Wallet Code Bug Destroys $100,000 Worth of Ethereum on NFT Marketplace Opensea
A bug in Opensea online marketplace has accidentally burned (destroyed) more than 42 NFTs (Non-fungible tokens) worth a minimum of $100,000.
Nick Johnson, a lead developer of the Ethereum Name Service (ENS), first noticed the incident and talked about the matter.
Johnson tweeted about the incident, thinking that he was the only victim affected after the bug burnt his NFT, but later realised that other 42 NTF users were also affected.
On Tuesday, September 7, Nick Johnson announced that a “bug” introduced to the “Opensea” transfer page in the last 24 hours accidentally destroyed (burned) NFTs that users attempted to transfer to an Ethereum wallet using an ENS name.
The Ethereum Name Service (ENS) is a service that provides easily readable names for Ethereum wallet addresses. Many NFT users normally use ENS names to simplify the process of transferring their NFTs – rare digital items (like images, video clips, interactive video games items, and many more digital assets) – to an Ethereum wallet address and to cultivate a brand around their collection.
Johnson himself lost an NFT because of the mysterious bug in Opensea online platform, including at least 42 other collectors who also lost their respective NFTs.
Johnson disclosed that he encountered the bug while transferring his NFT into his personal wallet (nick.eth) by using the ENS service.
After he tried to transfer the digital asset, OpenSea instead sent the NFT to an incorrect wallet address. Johnson then wrote that Opensea’s interface failed to resolve the ENS name linked to his wallet. In other words, the Opensea network accidentally sent the NFT to an address that nobody controls and cannot be transferred back to Johnson.
Initially, Johnson tweeted that he was the first and the only victim of the bug after talking to Opensea, which he stated has fixed the bug. But later, Johnson found out that more than 42 NFTs from various collectors were affected and destroyed by the bug. The total amount for such 42 NFTs was $100,000.
Talking about the incident, Johnson tweeted: “A frantic call to OpenSea later, it transpires I was the first and apparently only victim of a bug introduced to their transfer page in the past 24 hours, which affected all ERC721 transfers to ENS names. Ownership of rilxxlir.eth is now permanently burned.”
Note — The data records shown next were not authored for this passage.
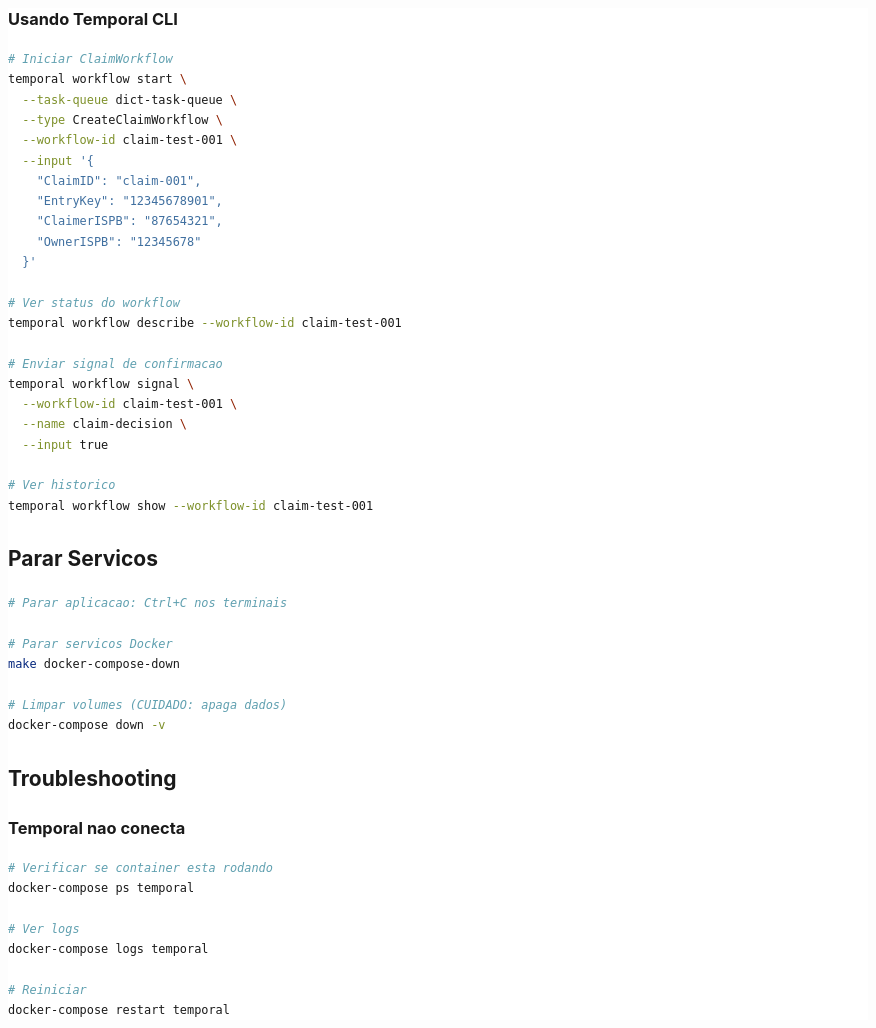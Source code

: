 ### Usando Temporal CLI

```bash
# Iniciar ClaimWorkflow
temporal workflow start \
  --task-queue dict-task-queue \
  --type CreateClaimWorkflow \
  --workflow-id claim-test-001 \
  --input '{
    "ClaimID": "claim-001",
    "EntryKey": "12345678901",
    "ClaimerISPB": "87654321",
    "OwnerISPB": "12345678"
  }'

# Ver status do workflow
temporal workflow describe --workflow-id claim-test-001

# Enviar signal de confirmacao
temporal workflow signal \
  --workflow-id claim-test-001 \
  --name claim-decision \
  --input true

# Ver historico
temporal workflow show --workflow-id claim-test-001
```

## Parar Servicos

```bash
# Parar aplicacao: Ctrl+C nos terminais

# Parar servicos Docker
make docker-compose-down

# Limpar volumes (CUIDADO: apaga dados)
docker-compose down -v
```

## Troubleshooting

### Temporal nao conecta

```bash
# Verificar se container esta rodando
docker-compose ps temporal

# Ver logs
docker-compose logs temporal

# Reiniciar
docker-compose restart temporal
```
Some of the affected users have tweeted about the incident, requesting Opensea to respond to the matter and provide compensation for the losses. Opensea has yet to talk about the situation officially. Johnson noted that the marketplace is still conducting a postmortem analysis about the issue.
Opensea To Expand Its Digital Commerce
Opensea intends to expand its service to multiple blockchains in search of a long-term solution.
The marketplace is currently the single hottest platform for purchasing NFTs, processing around $3.4 billion worth of transaction volume in August alone. But when something goes wrong within the online marketplace, it can have serious consequences for owners of crypto collectables. Some users have lost almost $100,000 attributed to the mysterious presence of the aforementioned bug in the Opensea platform.
In July, Opensea raised $100 million in a Series B round led by venture capital firm Andreessen Horowitz (a16z). The new funding valued the firm at $1.5 billion, effectively making Opensea a unicorn or a startup with an over $1 billion total valuation.
During that time, Opensea stated that it planned to use the new funding to scale up its NFT marketplace by hiring more engineers and expanding to new markets and audiences worldwide.